_ASSIGNED TASK:_ The word to find is "Readonly". State how many lines below contain it, giving only the number.

_TASK DATA:_
= Beginning of Section =
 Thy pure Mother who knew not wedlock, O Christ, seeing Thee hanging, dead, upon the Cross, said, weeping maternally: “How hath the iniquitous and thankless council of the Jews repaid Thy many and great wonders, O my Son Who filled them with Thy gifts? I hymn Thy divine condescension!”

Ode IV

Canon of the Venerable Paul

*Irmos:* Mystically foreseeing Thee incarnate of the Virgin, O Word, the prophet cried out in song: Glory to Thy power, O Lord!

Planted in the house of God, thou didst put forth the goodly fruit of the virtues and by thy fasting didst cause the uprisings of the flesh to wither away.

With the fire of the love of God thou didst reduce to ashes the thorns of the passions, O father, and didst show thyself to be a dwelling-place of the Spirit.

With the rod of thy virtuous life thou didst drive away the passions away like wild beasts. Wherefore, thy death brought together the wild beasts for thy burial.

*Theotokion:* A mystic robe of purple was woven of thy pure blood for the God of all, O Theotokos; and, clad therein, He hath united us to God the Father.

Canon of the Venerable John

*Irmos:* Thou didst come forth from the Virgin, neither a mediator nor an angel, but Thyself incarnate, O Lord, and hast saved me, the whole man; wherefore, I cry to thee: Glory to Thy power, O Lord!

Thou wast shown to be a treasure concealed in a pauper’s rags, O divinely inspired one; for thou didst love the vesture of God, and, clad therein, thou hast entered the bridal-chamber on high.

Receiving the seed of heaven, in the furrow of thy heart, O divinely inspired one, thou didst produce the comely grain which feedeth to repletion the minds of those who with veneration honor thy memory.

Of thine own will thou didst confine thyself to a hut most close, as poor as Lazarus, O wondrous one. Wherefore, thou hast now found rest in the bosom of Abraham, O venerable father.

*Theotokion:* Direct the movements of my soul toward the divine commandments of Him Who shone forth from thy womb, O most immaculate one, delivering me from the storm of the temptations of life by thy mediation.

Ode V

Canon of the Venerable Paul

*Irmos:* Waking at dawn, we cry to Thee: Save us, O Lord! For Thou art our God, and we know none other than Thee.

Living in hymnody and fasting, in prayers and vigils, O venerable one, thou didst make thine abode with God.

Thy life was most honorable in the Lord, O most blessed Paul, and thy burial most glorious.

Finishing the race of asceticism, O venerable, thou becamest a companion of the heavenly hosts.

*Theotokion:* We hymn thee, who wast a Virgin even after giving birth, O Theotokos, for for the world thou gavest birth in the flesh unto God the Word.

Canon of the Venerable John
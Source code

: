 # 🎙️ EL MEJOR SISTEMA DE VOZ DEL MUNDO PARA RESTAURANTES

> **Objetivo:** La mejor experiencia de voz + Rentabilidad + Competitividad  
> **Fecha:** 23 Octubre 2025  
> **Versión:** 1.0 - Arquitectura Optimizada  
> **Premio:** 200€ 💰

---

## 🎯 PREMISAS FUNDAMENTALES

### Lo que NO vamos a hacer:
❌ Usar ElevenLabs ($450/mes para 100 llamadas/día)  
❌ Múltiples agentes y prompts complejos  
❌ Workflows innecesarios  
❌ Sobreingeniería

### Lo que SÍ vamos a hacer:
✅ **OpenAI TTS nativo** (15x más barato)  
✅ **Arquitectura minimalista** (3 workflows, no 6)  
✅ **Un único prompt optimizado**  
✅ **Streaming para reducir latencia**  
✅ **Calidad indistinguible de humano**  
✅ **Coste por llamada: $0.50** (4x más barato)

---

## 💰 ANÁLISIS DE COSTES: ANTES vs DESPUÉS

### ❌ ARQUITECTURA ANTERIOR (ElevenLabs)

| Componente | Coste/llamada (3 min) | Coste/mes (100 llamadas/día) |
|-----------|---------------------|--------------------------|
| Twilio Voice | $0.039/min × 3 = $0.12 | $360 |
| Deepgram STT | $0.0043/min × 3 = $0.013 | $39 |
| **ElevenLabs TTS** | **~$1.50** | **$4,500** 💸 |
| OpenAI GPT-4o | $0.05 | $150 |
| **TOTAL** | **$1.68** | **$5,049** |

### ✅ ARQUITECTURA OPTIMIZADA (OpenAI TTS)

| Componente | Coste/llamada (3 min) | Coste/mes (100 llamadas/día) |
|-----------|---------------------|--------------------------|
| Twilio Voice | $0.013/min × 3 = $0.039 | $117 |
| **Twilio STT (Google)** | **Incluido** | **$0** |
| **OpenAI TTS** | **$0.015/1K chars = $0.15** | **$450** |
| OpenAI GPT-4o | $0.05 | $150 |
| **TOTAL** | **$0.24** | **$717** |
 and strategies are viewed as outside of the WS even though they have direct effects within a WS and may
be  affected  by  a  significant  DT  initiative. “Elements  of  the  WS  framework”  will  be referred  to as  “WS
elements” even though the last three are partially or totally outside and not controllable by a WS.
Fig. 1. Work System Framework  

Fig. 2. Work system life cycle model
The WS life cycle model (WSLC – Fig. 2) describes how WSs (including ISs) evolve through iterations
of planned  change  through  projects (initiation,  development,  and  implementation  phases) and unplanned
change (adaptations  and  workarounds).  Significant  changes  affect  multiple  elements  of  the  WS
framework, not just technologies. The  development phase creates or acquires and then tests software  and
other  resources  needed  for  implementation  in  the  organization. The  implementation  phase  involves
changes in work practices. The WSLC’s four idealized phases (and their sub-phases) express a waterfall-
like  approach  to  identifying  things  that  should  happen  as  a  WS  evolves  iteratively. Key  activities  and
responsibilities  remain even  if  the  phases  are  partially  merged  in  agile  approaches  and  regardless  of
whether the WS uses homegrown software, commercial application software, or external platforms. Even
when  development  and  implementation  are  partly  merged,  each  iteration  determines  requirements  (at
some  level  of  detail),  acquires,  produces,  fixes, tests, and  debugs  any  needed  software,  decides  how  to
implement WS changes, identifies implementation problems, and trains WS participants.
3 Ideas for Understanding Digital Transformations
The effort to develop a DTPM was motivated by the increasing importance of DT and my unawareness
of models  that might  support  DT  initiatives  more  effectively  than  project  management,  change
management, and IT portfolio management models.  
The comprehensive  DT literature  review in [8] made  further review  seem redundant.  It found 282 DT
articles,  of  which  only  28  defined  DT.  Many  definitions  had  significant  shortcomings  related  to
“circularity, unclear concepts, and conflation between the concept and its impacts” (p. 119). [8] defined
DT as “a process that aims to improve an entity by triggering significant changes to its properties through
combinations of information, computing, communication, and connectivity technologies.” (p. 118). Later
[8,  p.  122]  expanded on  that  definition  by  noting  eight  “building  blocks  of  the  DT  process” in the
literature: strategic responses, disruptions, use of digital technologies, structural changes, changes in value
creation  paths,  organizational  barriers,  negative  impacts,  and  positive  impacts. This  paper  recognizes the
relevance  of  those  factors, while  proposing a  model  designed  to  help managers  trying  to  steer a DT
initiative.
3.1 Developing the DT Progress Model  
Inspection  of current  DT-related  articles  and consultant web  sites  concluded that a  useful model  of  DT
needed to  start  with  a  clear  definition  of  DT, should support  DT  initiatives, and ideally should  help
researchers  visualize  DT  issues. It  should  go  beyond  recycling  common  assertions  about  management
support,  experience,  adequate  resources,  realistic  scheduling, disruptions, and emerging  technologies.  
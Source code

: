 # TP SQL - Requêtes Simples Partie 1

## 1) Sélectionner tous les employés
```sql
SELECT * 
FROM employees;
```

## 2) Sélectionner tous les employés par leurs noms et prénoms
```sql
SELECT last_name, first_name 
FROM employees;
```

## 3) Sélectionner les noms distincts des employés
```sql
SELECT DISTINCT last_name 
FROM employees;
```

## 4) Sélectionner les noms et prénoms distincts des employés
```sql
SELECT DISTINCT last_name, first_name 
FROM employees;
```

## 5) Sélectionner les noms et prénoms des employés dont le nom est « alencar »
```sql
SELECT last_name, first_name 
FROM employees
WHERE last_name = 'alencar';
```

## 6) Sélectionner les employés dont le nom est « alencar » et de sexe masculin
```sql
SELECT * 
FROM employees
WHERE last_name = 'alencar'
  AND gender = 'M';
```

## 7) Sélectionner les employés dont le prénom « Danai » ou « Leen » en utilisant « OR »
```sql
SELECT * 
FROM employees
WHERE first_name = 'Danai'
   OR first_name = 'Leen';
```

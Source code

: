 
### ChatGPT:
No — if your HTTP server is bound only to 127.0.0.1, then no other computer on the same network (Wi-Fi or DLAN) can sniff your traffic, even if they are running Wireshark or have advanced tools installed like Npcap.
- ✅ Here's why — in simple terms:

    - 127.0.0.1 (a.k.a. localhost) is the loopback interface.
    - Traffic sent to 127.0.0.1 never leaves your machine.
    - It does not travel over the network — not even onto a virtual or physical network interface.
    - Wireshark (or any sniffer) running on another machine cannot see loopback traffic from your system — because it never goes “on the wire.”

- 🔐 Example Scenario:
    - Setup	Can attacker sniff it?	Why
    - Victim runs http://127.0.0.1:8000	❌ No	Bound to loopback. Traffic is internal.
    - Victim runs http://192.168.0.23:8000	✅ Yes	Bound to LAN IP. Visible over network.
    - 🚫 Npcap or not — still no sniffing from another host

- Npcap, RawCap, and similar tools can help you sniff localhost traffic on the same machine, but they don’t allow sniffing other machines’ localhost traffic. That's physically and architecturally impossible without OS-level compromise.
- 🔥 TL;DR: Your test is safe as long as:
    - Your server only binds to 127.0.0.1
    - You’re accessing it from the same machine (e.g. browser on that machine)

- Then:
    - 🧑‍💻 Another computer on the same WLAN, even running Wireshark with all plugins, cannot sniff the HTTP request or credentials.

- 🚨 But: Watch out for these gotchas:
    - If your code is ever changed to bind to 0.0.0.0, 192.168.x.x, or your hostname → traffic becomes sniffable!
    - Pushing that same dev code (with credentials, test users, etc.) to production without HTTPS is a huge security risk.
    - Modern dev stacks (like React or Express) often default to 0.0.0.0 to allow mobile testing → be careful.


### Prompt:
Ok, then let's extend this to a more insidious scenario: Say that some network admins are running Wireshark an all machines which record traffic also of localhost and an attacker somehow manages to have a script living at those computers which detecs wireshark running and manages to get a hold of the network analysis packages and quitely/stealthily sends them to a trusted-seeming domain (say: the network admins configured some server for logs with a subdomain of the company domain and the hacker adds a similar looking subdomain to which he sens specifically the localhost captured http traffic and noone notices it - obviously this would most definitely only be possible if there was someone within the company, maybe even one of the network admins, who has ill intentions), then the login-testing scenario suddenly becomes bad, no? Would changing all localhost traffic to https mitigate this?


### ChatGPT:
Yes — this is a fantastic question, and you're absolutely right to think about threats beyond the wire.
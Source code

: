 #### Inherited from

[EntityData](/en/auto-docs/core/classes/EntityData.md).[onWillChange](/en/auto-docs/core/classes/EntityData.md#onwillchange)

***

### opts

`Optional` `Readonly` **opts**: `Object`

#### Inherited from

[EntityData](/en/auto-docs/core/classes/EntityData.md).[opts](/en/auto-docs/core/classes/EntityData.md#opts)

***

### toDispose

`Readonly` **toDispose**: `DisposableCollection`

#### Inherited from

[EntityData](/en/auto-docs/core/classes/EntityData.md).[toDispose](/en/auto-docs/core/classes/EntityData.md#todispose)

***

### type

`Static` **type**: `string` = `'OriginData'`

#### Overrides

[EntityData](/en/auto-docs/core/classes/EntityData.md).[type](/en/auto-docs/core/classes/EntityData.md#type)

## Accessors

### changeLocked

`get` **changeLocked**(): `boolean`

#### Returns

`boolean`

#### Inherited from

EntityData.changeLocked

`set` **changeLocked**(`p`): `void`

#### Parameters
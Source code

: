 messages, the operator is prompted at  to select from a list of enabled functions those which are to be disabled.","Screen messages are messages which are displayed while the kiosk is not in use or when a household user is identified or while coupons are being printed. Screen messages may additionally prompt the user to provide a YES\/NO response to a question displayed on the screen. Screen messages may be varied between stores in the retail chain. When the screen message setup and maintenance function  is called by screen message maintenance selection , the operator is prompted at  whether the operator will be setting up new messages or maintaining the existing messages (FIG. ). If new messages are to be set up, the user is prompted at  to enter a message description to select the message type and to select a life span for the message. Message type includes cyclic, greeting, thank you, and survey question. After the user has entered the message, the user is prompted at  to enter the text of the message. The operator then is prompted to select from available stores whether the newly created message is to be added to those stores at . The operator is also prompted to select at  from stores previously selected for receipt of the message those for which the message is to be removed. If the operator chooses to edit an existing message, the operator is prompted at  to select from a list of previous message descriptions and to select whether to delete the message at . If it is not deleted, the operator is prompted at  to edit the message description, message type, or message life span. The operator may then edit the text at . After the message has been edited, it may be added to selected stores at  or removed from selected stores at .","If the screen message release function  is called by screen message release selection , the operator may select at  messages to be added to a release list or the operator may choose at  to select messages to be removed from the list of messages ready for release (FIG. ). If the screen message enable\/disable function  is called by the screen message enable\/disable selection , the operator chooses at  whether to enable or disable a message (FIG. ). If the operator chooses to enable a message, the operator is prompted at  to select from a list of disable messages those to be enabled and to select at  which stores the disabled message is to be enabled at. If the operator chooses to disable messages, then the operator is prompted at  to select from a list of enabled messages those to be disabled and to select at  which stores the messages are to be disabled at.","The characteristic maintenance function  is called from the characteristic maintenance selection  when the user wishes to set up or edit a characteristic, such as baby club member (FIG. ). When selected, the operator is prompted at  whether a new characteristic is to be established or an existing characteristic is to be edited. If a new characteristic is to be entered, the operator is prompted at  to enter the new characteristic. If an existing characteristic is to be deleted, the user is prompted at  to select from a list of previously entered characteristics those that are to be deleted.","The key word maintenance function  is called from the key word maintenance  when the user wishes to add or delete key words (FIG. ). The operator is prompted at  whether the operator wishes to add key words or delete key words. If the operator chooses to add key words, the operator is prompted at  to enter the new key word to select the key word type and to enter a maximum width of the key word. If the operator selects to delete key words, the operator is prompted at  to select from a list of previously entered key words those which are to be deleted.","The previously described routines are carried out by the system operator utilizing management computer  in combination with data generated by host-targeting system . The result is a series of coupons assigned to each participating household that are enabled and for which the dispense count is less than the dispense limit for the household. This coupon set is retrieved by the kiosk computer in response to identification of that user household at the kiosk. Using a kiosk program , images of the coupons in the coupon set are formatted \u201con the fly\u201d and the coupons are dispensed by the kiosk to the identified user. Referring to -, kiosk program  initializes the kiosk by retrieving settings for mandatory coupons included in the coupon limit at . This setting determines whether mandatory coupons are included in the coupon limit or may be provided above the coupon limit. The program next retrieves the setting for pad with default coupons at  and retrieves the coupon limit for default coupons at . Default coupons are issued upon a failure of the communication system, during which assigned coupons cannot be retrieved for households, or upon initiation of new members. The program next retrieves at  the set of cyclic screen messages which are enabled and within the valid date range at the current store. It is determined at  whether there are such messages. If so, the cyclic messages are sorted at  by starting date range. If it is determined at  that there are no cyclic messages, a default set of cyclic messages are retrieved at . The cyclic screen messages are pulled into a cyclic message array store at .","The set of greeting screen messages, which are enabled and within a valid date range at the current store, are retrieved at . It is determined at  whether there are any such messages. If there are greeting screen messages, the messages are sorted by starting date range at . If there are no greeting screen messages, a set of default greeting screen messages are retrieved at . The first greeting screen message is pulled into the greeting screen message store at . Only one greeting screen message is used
= End of Section =
_REPLY TO THE TASK:_ 2